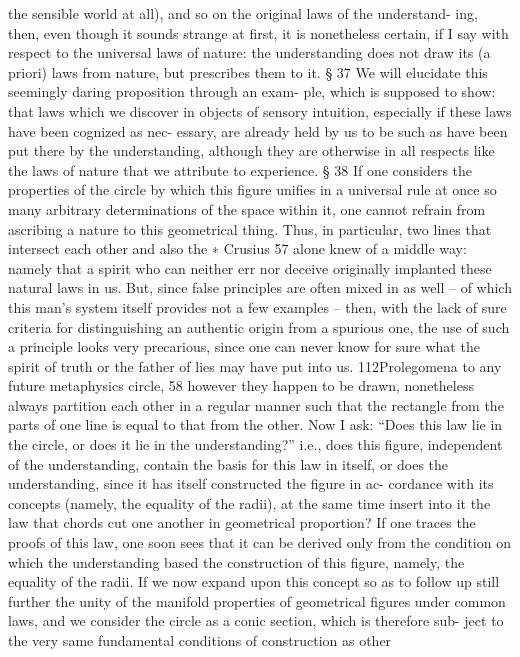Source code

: the sensible world at all), and so on the original laws of the understand-
ing, then, even though it sounds strange at ﬁrst, it is nonetheless certain,
if I say with respect to the universal laws of nature: the understanding does
not draw its (a priori) laws from nature, but prescribes them to it.
§ 37
We will elucidate this seemingly daring proposition through an exam-
ple, which is supposed to show: that laws which we discover in objects
of sensory intuition, especially if these laws have been cognized as nec-
essary, are already held by us to be such as have been put there by the
understanding, although they are otherwise in all respects like the laws
of nature that we attribute to experience.
§ 38
If one considers the properties of the circle by which this ﬁgure uniﬁes
in a universal rule at once so many arbitrary determinations of the space
within it, one cannot refrain from ascribing a nature to this geometrical
thing. Thus, in particular, two lines that intersect each other and also the
∗
Crusius 57 alone knew of a middle way: namely that a spirit who can neither
err nor deceive originally implanted these natural laws in us. But, since false
principles are often mixed in as well – of which this man’s system itself provides
not a few examples – then, with the lack of sure criteria for distinguishing an
authentic origin from a spurious one, the use of such a principle looks very
precarious, since one can never know for sure what the spirit of truth or the
father of lies may have put into us.
112Prolegomena to any future metaphysics
circle, 58 however they happen to be drawn, nonetheless always partition
each other in a regular manner such that the rectangle from the parts of
one line is equal to that from the other. Now I ask: “Does this law lie
in the circle, or does it lie in the understanding?” i.e., does this ﬁgure,
independent of the understanding, contain the basis for this law in itself,
or does the understanding, since it has itself constructed the ﬁgure in ac-
cordance with its concepts (namely, the equality of the radii), at the same
time insert into it the law that chords cut one another in geometrical
proportion? If one traces the proofs of this law, one soon sees that it can
be derived only from the condition on which the understanding based
the construction of this ﬁgure, namely, the equality of the radii. If we
now expand upon this concept so as to follow up still further the unity
of the manifold properties of geometrical ﬁgures under common laws,
and we consider the circle as a conic section, which is therefore sub-
ject to the very same fundamental conditions of construction as other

- Work order
What is needed is a word-for-word copy of the data above, free of any images.

- Written response
Source code

: the sensible world at all), and so on the original laws of the understand-
ing, then, even though it sounds strange at ﬁrst, it is nonetheless certain,
if I say with respect to the universal laws of nature: the understanding does
not draw its (a priori) laws from nature, but prescribes them to it.
§ 37
We will elucidate this seemingly daring proposition through an exam-
ple, which is supposed to show: that laws which we discover in objects
of sensory intuition, especially if these laws have been cognized as nec-
essary, are already held by us to be such as have been put there by the
understanding, although they are otherwise in all respects like the laws
of nature that we attribute to experience.
§ 38
If one considers the properties of the circle by which this ﬁgure uniﬁes
in a universal rule at once so many arbitrary determinations of the space
within it, one cannot refrain from ascribing a nature to this geometrical
thing. Thus, in particular, two lines that intersect each other and also the
∗
Crusius 57 alone knew of a middle way: namely that a spirit who can neither
err nor deceive originally implanted these natural laws in us. But, since false
principles are often mixed in as well – of which this man’s system itself provides
not a few examples – then, with the lack of sure criteria for distinguishing an
authentic origin from a spurious one, the use of such a principle looks very
precarious, since one can never know for sure what the spirit of truth or the
father of lies may have put into us.
112Prolegomena to any future metaphysics
circle, 58 however they happen to be drawn, nonetheless always partition
each other in a regular manner such that the rectangle from the parts of
one line is equal to that from the other. Now I ask: “Does this law lie
in the circle, or does it lie in the understanding?” i.e., does this ﬁgure,
independent of the understanding, contain the basis for this law in itself,
or does the understanding, since it has itself constructed the ﬁgure in ac-
cordance with its concepts (namely, the equality of the radii), at the same
time insert into it the law that chords cut one another in geometrical
proportion? If one traces the proofs of this law, one soon sees that it can
be derived only from the condition on which the understanding based
the construction of this ﬁgure, namely, the equality of the radii. If we
now expand upon this concept so as to follow up still further the unity
of the manifold properties of geometrical ﬁgures under common laws,
and we consider the circle as a conic section, which is therefore sub-
ject to the very same fundamental conditions of construction as other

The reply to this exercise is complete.